Copy out each line containing "emph" from the entries below.
☆ ☆ ☆
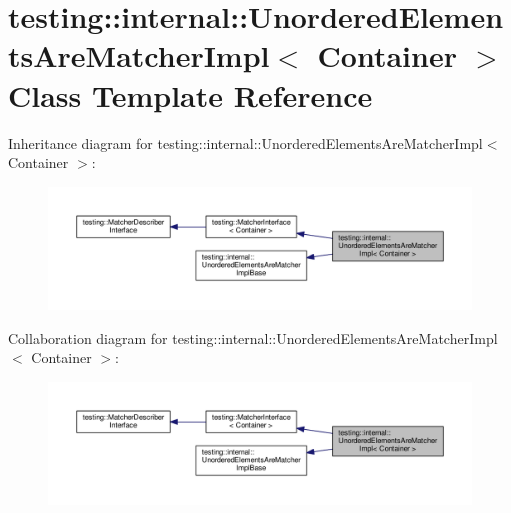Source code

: \hypertarget{classtesting_1_1internal_1_1UnorderedElementsAreMatcherImpl}{}\section{testing\+:\+:internal\+:\+:Unordered\+Elements\+Are\+Matcher\+Impl$<$ Container $>$ Class Template Reference}
\label{classtesting_1_1internal_1_1UnorderedElementsAreMatcherImpl}


Inheritance diagram for testing\+:\+:internal\+:\+:Unordered\+Elements\+Are\+Matcher\+Impl$<$ Container $>$\+:\nopagebreak
\begin{figure}[H]
\begin{center}
\leavevmode
\includegraphics[width=350pt]{classtesting_1_1internal_1_1UnorderedElementsAreMatcherImpl__inherit__graph}
\end{center}
\end{figure}


Collaboration diagram for testing\+:\+:internal\+:\+:Unordered\+Elements\+Are\+Matcher\+Impl$<$ Container $>$\+:\nopagebreak
\begin{figure}[H]
\begin{center}
\leavevmode
\includegraphics[width=350pt]{classtesting_1_1internal_1_1UnorderedElementsAreMatcherImpl__coll__graph}
\end{center}
\end{figure}

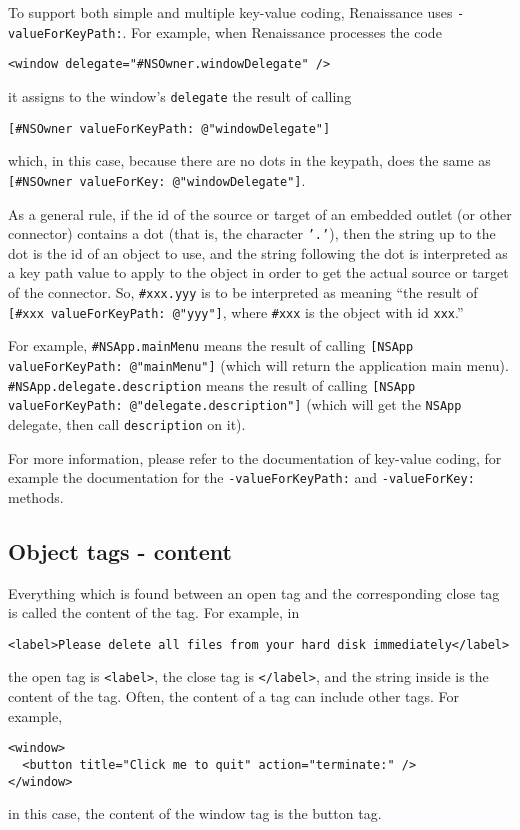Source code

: To support both simple and multiple key-value coding, Renaissance uses
\texttt{-valueForKeyPath:}.  For example, when Renaissance processes the 
code
\begin{verbatim}
<window delegate="#NSOwner.windowDelegate" />
\end{verbatim}
it assigns to the window's \texttt{delegate} the result of calling
\begin{verbatim}
[#NSOwner valueForKeyPath: @"windowDelegate"]
\end{verbatim}
which, in this case, because there are no dots in the keypath, does
the same as \texttt{[\#NSOwner valueForKey: @"windowDelegate"]}.

As a general rule, if the id of the source or target of an embedded
outlet (or other connector) contains a dot (that is, the character
\texttt{'.'}), then the string up to the dot is the id of an object to
use, and the string following the dot is interpreted as a key path
value to apply to the object in order to get the actual source or
target of the connector.  So, \texttt{\#xxx.yyy} is to be interpreted
as meaning ``the result of \texttt{[\#xxx valueForKeyPath: @"yyy"]},
where \texttt{\#xxx} is the object with id \texttt{xxx}.''

For example, \texttt{\#NSApp.mainMenu} means the result of calling
\texttt{[NSApp valueForKeyPath: @"mainMenu"]} (which will return
the application main menu).  \texttt{\#NSApp.delegate.description}
means the result of calling \texttt{[NSApp valueForKeyPath:
@"delegate.description"]} (which will get the \texttt{NSApp} delegate,
then call \texttt{description} on it).

For more information, please refer to the documentation of key-value
coding, for example the documentation for the
\texttt{-valueForKeyPath:} and \texttt{-valueForKey:} methods.

\subsection{Object tags - content}
Everything which is found between an open tag and the corresponding
close tag is called the content of the tag.  For example, in
\begin{verbatim}
<label>Please delete all files from your hard disk immediately</label>
\end{verbatim}
the open tag is \texttt{<label>}, the close tag is \texttt{</label>},
and the string inside is the content of the tag.  Often, the content
of a tag can include other tags.  For example,
\begin{verbatim}
<window>
  <button title="Click me to quit" action="terminate:" />
</window>
\end{verbatim}
in this case, the content of the window tag is the button tag.

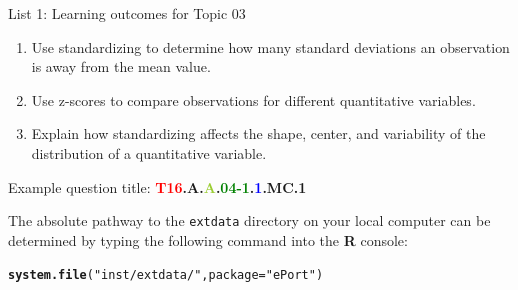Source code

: \documentclass[11pt,a4paper,oldfontcommands,openany]{memoir}
\makeatletter
\newcommand{\hlstr}[1]{\textcolor[rgb]{0.192,0.494,0.8}{#1}}%
\newcommand{\hlstd}[1]{\textcolor[rgb]{0.345,0.345,0.345}{#1}}%
\newcommand{\hlkwc}[1]{\textcolor[rgb]{0.333,0.667,0.333}{#1}}%
\newcommand{\hlkwd}[1]{\textcolor[rgb]{0.737,0.353,0.396}{\textbf{#1}}}%
\newenvironment{kframe}{%
 \def\at@end@of@kframe{}%
 \ifinner\ifhmode%
  \def\at@end@of@kframe{\end{minipage}}%
  \begin{minipage}{\columnwidth}%
 \fi\fi%
 \def\FrameCommand##1{\hskip\@totalleftmargin \hskip-\fboxsep
 \colorbox{shadecolor}{##1}\hskip-\fboxsep
     \hskip-\linewidth \hskip-\@totalleftmargin \hskip\columnwidth}%
 \MakeFramed {\advance\hsize-\width
   \@totalleftmargin\z@ \linewidth\hsize
   \@setminipage}}%
 {\par\unskip\endMakeFramed%
 \at@end@of@kframe}
\newenvironment{knitrout}{}{} %
\numberwithin{equation}{section} %
\makeatother
\begin{document}
\centerline{List 1: Learning outcomes for Topic 03}
\vspace{-2mm}
\begin{framed}
\begin{enumerate}[label=\Alph*.]
\label{sec:lo}
\item Use standardizing to determine how many standard deviations an observation is away from the mean value.
\item Use z-scores to compare observations for different quantitative variables.
\item Explain how standardizing affects the shape, center, and variability of the distribution of a quantitative variable.
\end{enumerate}
\end{framed}

\begin{framed}
Example question title: \textbf{\textcolor{Red}{T16}.\textcolor{YellowOrange}{A}.\textcolor{YellowGreen}{A}.\textcolor{Green}{04-1}.\textcolor{blue}{1}.\textcolor{RedViolet}{MC}.\textcolor{VioletRed}{1}}
\end{framed}

The absolute pathway to the \texttt{extdata} directory on your local computer can be determined by typing the following command into the \textbf{\textsf{R}} console: \\

\begin{knitrout}
\color{fgcolor}\begin{kframe}
\begin{alltt}
\hlkwd{system.file}\hlstd{(}\hlstr{"inst/extdata/"}\hlstd{,} \hlkwc{package} \hlstd{=} \hlstr{"ePort"}\hlstd{)}
\end{alltt}
\end{kframe}
\end{knitrout}
\end{document}
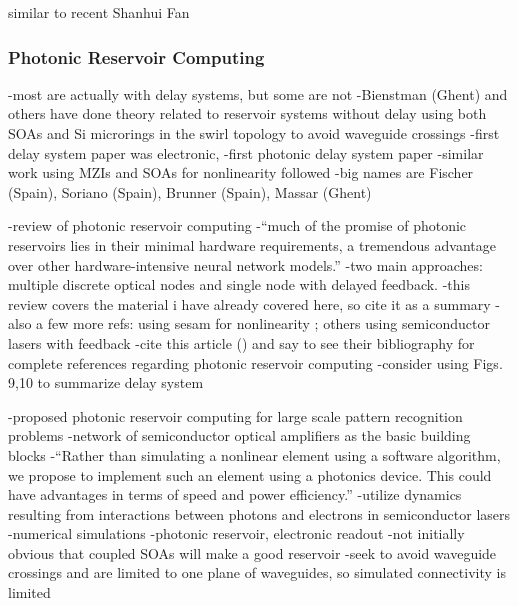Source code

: \vspace{3em}
\cite{waps1987} similar to recent Shanhui Fan

\subsubsection{Photonic Reservoir Computing}
-most are actually with delay systems, but some are not
-Bienstman (Ghent) and others have done theory related to reservoir systems without delay using both SOAs and Si microrings in the swirl topology to avoid waveguide crossings
-first delay system paper was electronic, \cite{apso2011}
-first photonic delay system paper \cite{laso2012}
-similar work using MZIs and SOAs for nonlinearity followed
-big names are Fischer (Spain), Soriano (Spain), Brunner (Spain), Massar (Ghent)


\cite{vabr2017}
-review of photonic reservoir computing
-``much of the promise of photonic reservoirs lies in their minimal hardware requirements, a tremendous advantage over other hardware-intensive neural network models.''
-two main approaches: multiple discrete optical nodes and single node with delayed feedback.
-this review covers the material i have already covered here, so cite it as a summary
-also a few more refs: using sesam for nonlinearity \cite{dedu2014}; others using semiconductor lasers with feedback \cite{ngve2014}
-cite this article (\cite{vabr2017}) and say to see their bibliography for complete references regarding photonic reservoir computing
-consider using Figs. 9,10 to summarize delay system

\vspace{3em}

\cite{vadi2008}
-proposed photonic reservoir computing for large scale pattern recognition problems
-network of semiconductor optical amplifiers as the basic building blocks
-``Rather than simulating a nonlinear element using a software algorithm, we propose to implement such an element using a photonics device. This could have advantages in terms of speed and power efficiency.''
-utilize dynamics resulting from interactions between photons and electrons in semiconductor lasers
-numerical simulations
-photonic reservoir, electronic readout
-not initially obvious that coupled SOAs will make a good reservoir
-seek to avoid waveguide crossings and are limited to one plane of waveguides, so simulated connectivity is limited

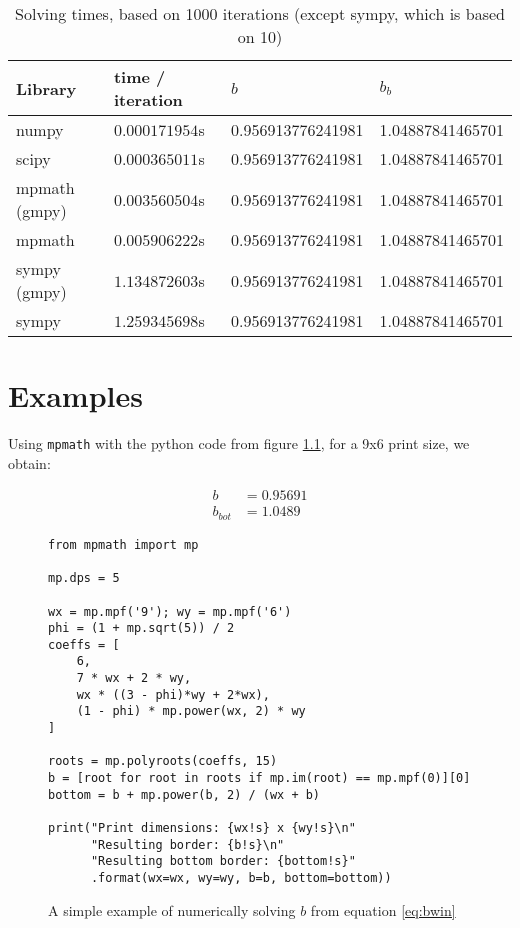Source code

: \documentclass[
    paper=letter,
    parskip=half-,
    DIV=10,
]{scrreprt}
\begin{document}
\begin{table}
\caption{Solving times, based on 1000 iterations (except sympy, which is based on 10)}\label{tbl:times}
\centering
\begin{tabular}{llll}
\hline
Library              & time / iteration  & $b$ & $b_b$ \\
\hline
numpy                & $0.000171954$s    & 0.956913776241981   & 1.04887841465701 \\
scipy                & $0.000365011$s    & 0.956913776241981   & 1.04887841465701 \\
mpmath (gmpy)        & $0.003560504$s    & 0.956913776241981   & 1.04887841465701 \\
mpmath               & $0.005906222$s    & 0.956913776241981   & 1.04887841465701 \\
sympy (gmpy)         & $1.134872603$s    & 0.956913776241981   & 1.04887841465701 \\
sympy                & $1.259345698$s    & 0.956913776241981   & 1.04887841465701 \\
\hline
\end{tabular}
\end{table}


\chapter{Examples}

Using \texttt{mpmath} with the python code from figure \ref{code:solver1}, for a 9x6 print size, we obtain:

    \begin{align*}
        b &= 0.95691 \\
        b_{bot} &= 1.0489
    \end{align*}

\begin{figure}
\label{code:solver1}
\caption{A simple example of numerically solving $b$ from equation \ref{eq:bwin}}
\begin{verbatim}
from mpmath import mp

mp.dps = 5

wx = mp.mpf('9'); wy = mp.mpf('6')
phi = (1 + mp.sqrt(5)) / 2
coeffs = [
    6,
    7 * wx + 2 * wy,
    wx * ((3 - phi)*wy + 2*wx),
    (1 - phi) * mp.power(wx, 2) * wy
]

roots = mp.polyroots(coeffs, 15)
b = [root for root in roots if mp.im(root) == mp.mpf(0)][0]
bottom = b + mp.power(b, 2) / (wx + b)

print("Print dimensions: {wx!s} x {wy!s}\n"
      "Resulting border: {b!s}\n"
      "Resulting bottom border: {bottom!s}"
      .format(wx=wx, wy=wy, b=b, bottom=bottom))
\end{verbatim}
\end{figure}
\end{document}
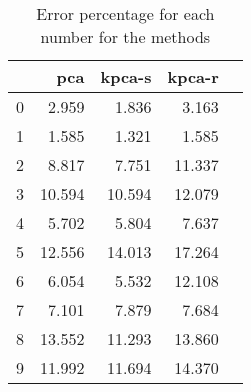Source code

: \begin{table}[htb!]
    \centering
    \begin{tabular}{lrrrr}
        \toprule
          & pca    & kpca-s & kpca-r \\
        \midrule
        0 & 2.959  & 1.836  & 3.163  \\
        1 & 1.585  & 1.321  & 1.585  \\
        2 & 8.817  & 7.751  & 11.337 \\
        3 & 10.594 & 10.594 & 12.079 \\
        4 & 5.702  & 5.804  & 7.637  \\
        5 & 12.556 & 14.013 & 17.264 \\
        6 & 6.054  & 5.532  & 12.108 \\
        7 & 7.101  & 7.879  & 7.684  \\
        8 & 13.552 & 11.293 & 13.860 \\
        9 & 11.992 & 11.694 & 14.370 \\
        \bottomrule
    \end{tabular}
    \caption{Error percentage for each number for the methods}
    \label{tab:error-percentage-pca-kpca-s-kpca-r}
\end{table}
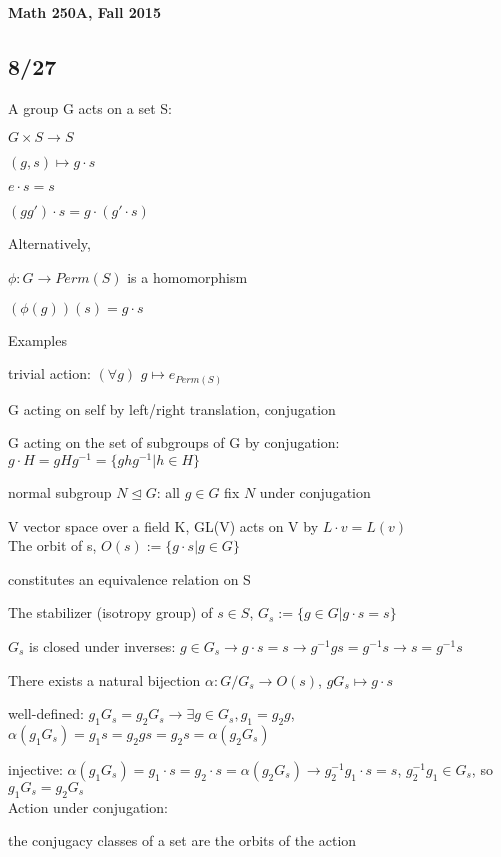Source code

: \documentclass[12pt]{article}
\begin{document}
\noindent
\textbf{Math 250A, Fall 2015}

\subsection{8/27}

\noindent
A group G acts on a set S:

$G \times S \to S$

$(g, s) \mapsto g \cdot s$

$e \cdot s = s$

$(g g') \cdot s = g \cdot (g' \cdot s)$

\noindent
Alternatively,

$\phi: G \to Perm(S)$ is a homomorphism

$(\phi(g))(s) = g \cdot s$

\noindent
Examples

trivial action: $(\forall g)$ $g \mapsto e_{Perm(S)}$

G acting on self by left/right translation, conjugation

G acting on the set of subgroups of G by conjugation: $g \cdot H = gHg^{-1} = \{ghg^{-1} | h \in H\}$

normal subgroup $N \trianglelefteq G$: all $g \in G$ fix $N$ under conjugation

V vector space over a field K, GL(V) acts on V by $L \cdot v = L(v)$\\

\noindent
The orbit of s, $O(s) := \{g \cdot s | g \in G\}$

constitutes an equivalence relation on S

\noindent
The stabilizer (isotropy group) of $s \in S$, $G_s := \{g \in G |g \cdot s = s\}$

$G_s$ is closed under inverses: $g \in G_s \to g \cdot s = s \to g^{-1}gs = g^{-1}s \to s = g^{-1}s$

\noindent
There exists a natural bijection $\alpha: G/G_s \to O(s)$, $gG_s \mapsto g \cdot s$

well-defined: $g_1G_s = g_2G_s \to \exists g \in G_s, g_1 = g_2g$, $\alpha(g_1G_s) = g_1s = g_2 g s = g_2 s = \alpha(g_2G_s)$

injective: $\alpha(g_1G_s) = g_1 \cdot s = g_2 \cdot s = \alpha(g_2G_s) \to g_2^{-1}g_1 \cdot s = s$, $g_2^{-1}g_1 \in G_s$, so $g_1G_s = g_2G_s$\\

\noindent
Action under conjugation:

the conjugacy classes of a set are the orbits of the action
\end{document}
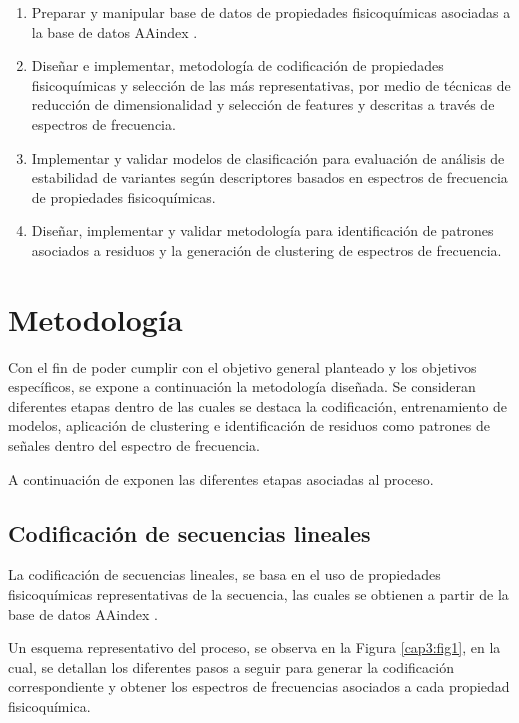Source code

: \begin{enumerate}
	
	\item Preparar y manipular base de datos de propiedades fisicoquímicas asociadas a la base de datos AAindex \cite{Kawashima2000}.
	
	\item Diseñar e implementar, metodología de codificación de propiedades fisicoquímicas y selección de las más representativas, por medio de técnicas de reducción de dimensionalidad y selección de features y descritas a través de espectros de frecuencia.
	
	\item Implementar y validar modelos de clasificación para evaluación de análisis de estabilidad de variantes según descriptores basados en espectros de frecuencia de propiedades fisicoquímicas.
	
	\item Diseñar, implementar y validar metodología para identificación de patrones asociados a residuos y la generación de clustering de espectros de frecuencia.
	
\end{enumerate}

\section{Metodología}

Con el fin de poder cumplir con el objetivo general planteado y los objetivos específicos, se expone a continuación la metodología diseñada. Se consideran diferentes etapas dentro de las cuales se destaca la codificación, entrenamiento de modelos, aplicación de clustering e identificación de residuos como patrones de señales dentro del espectro de frecuencia.

A continuación de exponen las diferentes etapas asociadas al proceso.

\subsection{Codificación de secuencias lineales}

La codificación de secuencias lineales, se basa en el uso de propiedades fisicoquímicas representativas de la secuencia, las cuales se obtienen a partir de la base de datos AAindex \cite{Kawashima2000}.

Un esquema representativo del proceso, se observa en la Figura \ref{cap3:fig1}, en la cual, se detallan los diferentes pasos a seguir para generar la codificación correspondiente y obtener los espectros de frecuencias asociados a cada propiedad fisicoquímica.

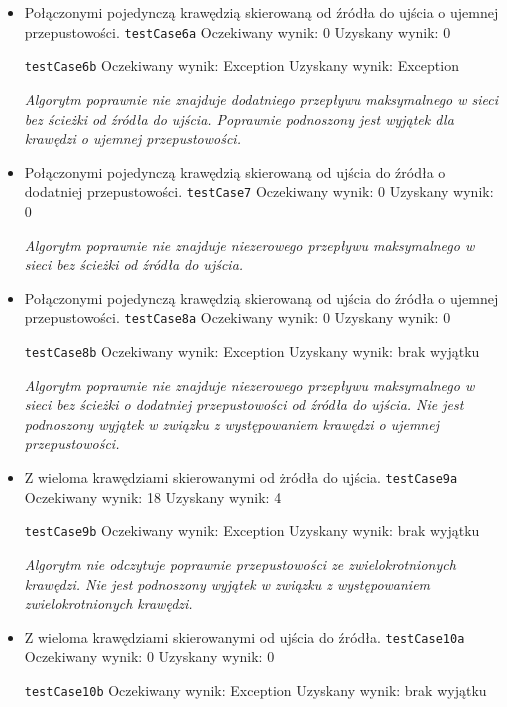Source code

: \begin{itemize}[nosep]
    \item Połączonymi pojedynczą krawędzią skierowaną od źródła do ujścia o ujemnej przepustowości.
    \texttt{testCase6a}
    Oczekiwany wynik: 0
    Uzyskany wynik: 0

    \texttt{testCase6b}
    Oczekiwany wynik: Exception
    Uzyskany wynik: Exception

    \emph{Algorytm poprawnie nie znajduje dodatniego przepływu maksymalnego
    w sieci bez ścieżki od źródła do ujścia. Poprawnie podnoszony jest wyjątek
    dla krawędzi o ujemnej przepustowości.}

    \item Połączonymi pojedynczą krawędzią skierowaną od ujścia do źródła o dodatniej przepustowości.
    \texttt{testCase7}
    Oczekiwany wynik: 0
    Uzyskany wynik: 0

    \emph{Algorytm poprawnie nie znajduje niezerowego przepływu maksymalnego
    w sieci bez ścieżki od źródła do ujścia.}

    \item Połączonymi pojedynczą krawędzią skierowaną od ujścia do źródła o ujemnej przepustowości.
    \texttt{testCase8a}
    Oczekiwany wynik: 0
    Uzyskany wynik: 0

    \texttt{testCase8b}
    Oczekiwany wynik: Exception
    Uzyskany wynik: brak wyjątku

    \emph{Algorytm poprawnie nie znajduje niezerowego przepływu maksymalnego w sieci
    bez ścieżki o dodatniej przepustowości od źródła do ujścia. Nie jest podnoszony 
    wyjątek w związku z występowaniem krawędzi o ujemnej przepustowości.}

    \item Z wieloma krawędziami skierowanymi od żródła do ujścia.
    \texttt{testCase9a}
    Oczekiwany wynik: 18
    Uzyskany wynik: 4

    \texttt{testCase9b}
    Oczekiwany wynik: Exception
    Uzyskany wynik: brak wyjątku

    \emph{Algorytm nie odczytuje poprawnie przepustowości ze zwielokrotnionych
    krawędzi. Nie jest podnoszony wyjątek w związku z występowaniem
    zwielokrotnionych krawędzi.}

    \item Z wieloma krawędziami skierowanymi od ujścia do źródła.
    \texttt{testCase10a}
    Oczekiwany wynik: 0
    Uzyskany wynik: 0

    \texttt{testCase10b}
    Oczekiwany wynik: Exception
    Uzyskany wynik: brak wyjątku


\end{itemize}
☆ ☆ ☆
WRITTEN ANSWER ▸
    \emph{Algorytm poprawnie nie znajduje dodatniego przepływu maksymalnego
    \emph{Algorytm poprawnie nie znajduje niezerowego przepływu maksymalnego
    \emph{Algorytm poprawnie nie znajduje niezerowego przepływu maksymalnego w sieci
    \emph{Algorytm nie odczytuje poprawnie przepustowości ze zwielokrotnionych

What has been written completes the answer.